BISMARCK — North Dakota Gov.
Kelly Armstrong
is exercising his right to line-item veto legislation as six bills were substantially changed — one of them twice — on Monday, May 19, while undergoing final approval.
The state constitution gives the governor the authority to veto a portion of long budget bills, a power typically reserved for cutting spending items.
In over half of the veto letters, Armstrong emphasized that parts of budget bills pertaining to policy changes, not direct appropriations, should not be immune to line-item vetoes.
Allowing
the Legislature
to “shoehorn” policy into budget bills “undermines” the system of checks and balances and violates the “longstanding principle of separation of powers,” Armstrong wrote.
Among the six line-item vetoed bills was the state’s Ethics Commission budget. Armstrong eliminated a section granting lawmakers immunity from prosecution if they disclose conflicts of interest in voting on a bill.
“Public confidence in government is built on the belief that no one, especially elected officials, is above the law,” Armstrong wrote in the veto letter.
He said the vetoed section, which isn’t attached to a specific appropriation, “sends the wrong message to North Dakotans: that legislative disclosure, however minimal or selective, is enough to avoid the legal consequences that any private citizen would face under similar circumstances.”
Under the attorney general’s budget, Armstrong vetoed a portion attempting to bar judges from being able to waive 24/7 sobriety program fees. The section was added to the budget at the last minute after the original, stand-alone bill to restrict judges’ authority failed.
Participation in the program, which has been in place since 2008, is often ordered by the court for people with drug or alcohol-related offenses.
“It (the addition) invites a constitutional challenge and will only increase the costs and jail overcrowding for counties,” Armstrong wrote in the veto letter.
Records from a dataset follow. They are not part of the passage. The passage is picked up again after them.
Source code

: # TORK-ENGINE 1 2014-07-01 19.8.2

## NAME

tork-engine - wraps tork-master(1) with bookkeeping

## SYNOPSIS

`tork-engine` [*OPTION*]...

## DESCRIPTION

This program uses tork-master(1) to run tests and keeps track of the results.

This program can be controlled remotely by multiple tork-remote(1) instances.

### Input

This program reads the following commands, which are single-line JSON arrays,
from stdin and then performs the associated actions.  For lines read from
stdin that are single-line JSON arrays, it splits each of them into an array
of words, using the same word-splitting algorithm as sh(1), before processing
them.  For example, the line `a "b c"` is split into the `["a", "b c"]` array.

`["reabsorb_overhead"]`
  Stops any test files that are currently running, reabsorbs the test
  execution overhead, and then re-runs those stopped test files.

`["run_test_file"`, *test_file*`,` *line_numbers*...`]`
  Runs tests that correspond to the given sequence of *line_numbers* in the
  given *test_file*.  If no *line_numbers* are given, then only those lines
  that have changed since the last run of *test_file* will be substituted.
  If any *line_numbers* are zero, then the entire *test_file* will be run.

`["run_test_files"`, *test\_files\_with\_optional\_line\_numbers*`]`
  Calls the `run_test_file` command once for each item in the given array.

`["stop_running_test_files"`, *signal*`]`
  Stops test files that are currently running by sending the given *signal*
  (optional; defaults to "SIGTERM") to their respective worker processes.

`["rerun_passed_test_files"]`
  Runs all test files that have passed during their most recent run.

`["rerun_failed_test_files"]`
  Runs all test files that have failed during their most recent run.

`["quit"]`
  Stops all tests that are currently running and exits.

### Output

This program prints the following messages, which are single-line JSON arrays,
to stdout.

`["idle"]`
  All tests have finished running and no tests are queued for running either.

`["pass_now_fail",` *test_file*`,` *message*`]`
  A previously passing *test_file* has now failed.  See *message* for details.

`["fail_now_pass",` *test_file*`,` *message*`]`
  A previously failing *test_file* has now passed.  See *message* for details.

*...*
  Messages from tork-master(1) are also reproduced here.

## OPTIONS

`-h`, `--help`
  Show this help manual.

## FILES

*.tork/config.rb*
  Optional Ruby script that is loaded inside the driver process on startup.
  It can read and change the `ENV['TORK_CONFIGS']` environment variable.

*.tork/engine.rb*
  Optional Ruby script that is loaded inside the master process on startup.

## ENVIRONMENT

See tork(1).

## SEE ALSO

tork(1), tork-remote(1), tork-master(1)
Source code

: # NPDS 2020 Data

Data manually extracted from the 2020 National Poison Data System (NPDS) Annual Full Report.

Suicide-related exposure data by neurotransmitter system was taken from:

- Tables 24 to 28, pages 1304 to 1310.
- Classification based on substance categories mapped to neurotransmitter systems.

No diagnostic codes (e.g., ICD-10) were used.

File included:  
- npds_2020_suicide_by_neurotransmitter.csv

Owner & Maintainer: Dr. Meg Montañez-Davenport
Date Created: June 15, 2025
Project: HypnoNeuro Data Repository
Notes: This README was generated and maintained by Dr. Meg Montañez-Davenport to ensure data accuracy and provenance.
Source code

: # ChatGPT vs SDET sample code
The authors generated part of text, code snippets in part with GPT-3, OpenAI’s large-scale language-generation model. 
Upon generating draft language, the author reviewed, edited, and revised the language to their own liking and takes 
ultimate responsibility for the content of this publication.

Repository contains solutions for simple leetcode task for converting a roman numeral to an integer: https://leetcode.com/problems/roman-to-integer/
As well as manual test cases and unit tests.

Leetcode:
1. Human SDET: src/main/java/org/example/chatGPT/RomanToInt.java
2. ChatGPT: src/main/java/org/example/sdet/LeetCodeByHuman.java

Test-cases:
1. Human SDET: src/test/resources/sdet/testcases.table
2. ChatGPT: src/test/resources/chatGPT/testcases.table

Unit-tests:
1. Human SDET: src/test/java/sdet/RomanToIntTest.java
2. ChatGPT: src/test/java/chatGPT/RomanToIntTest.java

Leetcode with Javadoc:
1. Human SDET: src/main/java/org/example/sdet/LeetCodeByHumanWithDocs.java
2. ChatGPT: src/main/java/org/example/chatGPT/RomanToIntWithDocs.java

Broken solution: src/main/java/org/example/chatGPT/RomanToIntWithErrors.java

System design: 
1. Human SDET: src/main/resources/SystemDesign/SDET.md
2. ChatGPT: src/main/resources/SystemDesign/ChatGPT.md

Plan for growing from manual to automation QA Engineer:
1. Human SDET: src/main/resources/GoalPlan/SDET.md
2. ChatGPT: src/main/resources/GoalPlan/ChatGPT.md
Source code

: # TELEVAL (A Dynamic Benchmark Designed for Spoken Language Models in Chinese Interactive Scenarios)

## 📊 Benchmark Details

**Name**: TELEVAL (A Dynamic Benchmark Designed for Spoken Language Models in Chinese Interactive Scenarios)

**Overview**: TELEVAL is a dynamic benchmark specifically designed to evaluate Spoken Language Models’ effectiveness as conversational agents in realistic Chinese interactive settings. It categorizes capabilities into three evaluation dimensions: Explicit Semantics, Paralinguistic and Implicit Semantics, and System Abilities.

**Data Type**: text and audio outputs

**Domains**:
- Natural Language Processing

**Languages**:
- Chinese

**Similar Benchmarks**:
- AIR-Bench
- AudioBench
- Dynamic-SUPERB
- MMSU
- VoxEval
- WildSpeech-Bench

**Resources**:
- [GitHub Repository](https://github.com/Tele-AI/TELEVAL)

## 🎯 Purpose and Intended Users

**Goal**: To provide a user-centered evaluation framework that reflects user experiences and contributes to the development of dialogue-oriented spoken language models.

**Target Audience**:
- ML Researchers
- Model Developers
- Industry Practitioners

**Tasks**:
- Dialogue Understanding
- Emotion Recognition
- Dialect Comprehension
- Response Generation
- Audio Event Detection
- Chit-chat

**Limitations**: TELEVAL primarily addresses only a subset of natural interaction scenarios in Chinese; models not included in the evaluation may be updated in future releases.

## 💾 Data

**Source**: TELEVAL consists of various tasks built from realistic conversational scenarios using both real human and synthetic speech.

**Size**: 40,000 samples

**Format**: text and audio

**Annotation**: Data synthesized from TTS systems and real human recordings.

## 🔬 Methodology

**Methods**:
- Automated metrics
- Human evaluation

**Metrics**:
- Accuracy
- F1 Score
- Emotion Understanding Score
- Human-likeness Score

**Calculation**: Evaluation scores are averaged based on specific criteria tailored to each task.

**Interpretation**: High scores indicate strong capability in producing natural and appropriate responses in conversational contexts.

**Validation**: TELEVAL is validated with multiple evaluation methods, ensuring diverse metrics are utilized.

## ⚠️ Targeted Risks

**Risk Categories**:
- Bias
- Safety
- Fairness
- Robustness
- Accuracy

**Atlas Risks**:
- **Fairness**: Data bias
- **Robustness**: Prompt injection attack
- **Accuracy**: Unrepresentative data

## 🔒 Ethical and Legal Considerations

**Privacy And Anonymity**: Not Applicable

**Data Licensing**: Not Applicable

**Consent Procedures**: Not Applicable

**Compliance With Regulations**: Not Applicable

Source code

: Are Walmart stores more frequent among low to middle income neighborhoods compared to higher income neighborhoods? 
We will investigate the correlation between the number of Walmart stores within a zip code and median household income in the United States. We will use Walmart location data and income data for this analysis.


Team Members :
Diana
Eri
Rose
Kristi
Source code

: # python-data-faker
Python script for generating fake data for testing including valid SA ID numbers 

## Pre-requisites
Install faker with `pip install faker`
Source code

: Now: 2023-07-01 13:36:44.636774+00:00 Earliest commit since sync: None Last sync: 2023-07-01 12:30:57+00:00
He also cut a $150,000 grant that would have funded a Native American homelessness liaison position in the Industrial Commission’s budget.
He called for a long-term, statewide approach to
homelessness
and housing insecurity instead of “a piecemeal approach” that risks “fragmentation, inefficiency and duplication of effort.”
In the same bill, he scratched a section mandating the Bank of North Dakota allocate $250,000 to study post-oil economic development in western North Dakota communities.
He called the action premature, saying it sends the wrong idea about the “strength” and “longevity” of the state’s energy industry.
In the Parks and Recreation Department’s budget, Armstrong vetoed a section that would have required the agency to receive approval from the Legislature to rename state parks, a provision that also had no direct appropriation.
Such a requirement is so far-reaching, it could lead to unnecessary, top-level deliberation and “not only encroaches on the executive branch’s function to faithfully execute laws passed by the Assembly but also leads to absurd results,” the veto letter states.
Another $350,000 was taken out of the Department of Commerce’s budget that would have gone to the State Fair Association for sanitation restoration projects.
The funding wasn’t included in the State Fair Association’s individual budget, where Armstrong said it “rightly belonged.”
Further, the state Legislative Council will stay in its second-floor office in the state Capitol building in Bismarck after its bid to move to the 15th floor was rejected by Armstrong. The agency, which received funding for 25 more employees, oversees the Legislature’s operations and is staffed by attorneys, researchers and accountants.
Under the provision in the Legislative branch’s budget, the space occupied by the Department of Career and Technical Education would instead be used by Legislative Council. However, the Legislature neglected to consult with proper channels — namely, the public and the department itself, Armstrong wrote in his veto letter.
He said his administration is “more than willing” to help Legislative Council accommodate its growing staff.
“Requiring the acquisition of a specific floor of the Capitol building via state law is superfluous and undermines our ongoing efforts to find ways to better utilize the Capitol building’s square footage to reduce costs and save taxpayers money,” he added.
When the 2025 legislative session adjourned, lawmakers sent a total of 601 bills to the governor, 597 of which were signed, with four vetoed in their entirety — a
library materials bill,
a
private school voucher bill,
a
tax credit for prisons
and another impacting
state employee health insurance.
To overturn a governor’s veto, the Legislature would have to meet for a special session. Legislative leaders have not announced whether they will reconvene to push back on any line-item vetoes.
Budget bills go into effect on July 1. Policy bills take effect Aug. 1.
“Through limited use of my line-item veto authority, we’ve reduced spending, protected the integrity of the budgeting process and preserved executive branch authority to ensure that state government remains efficient and transparent,” Armstrong said in a Monday release.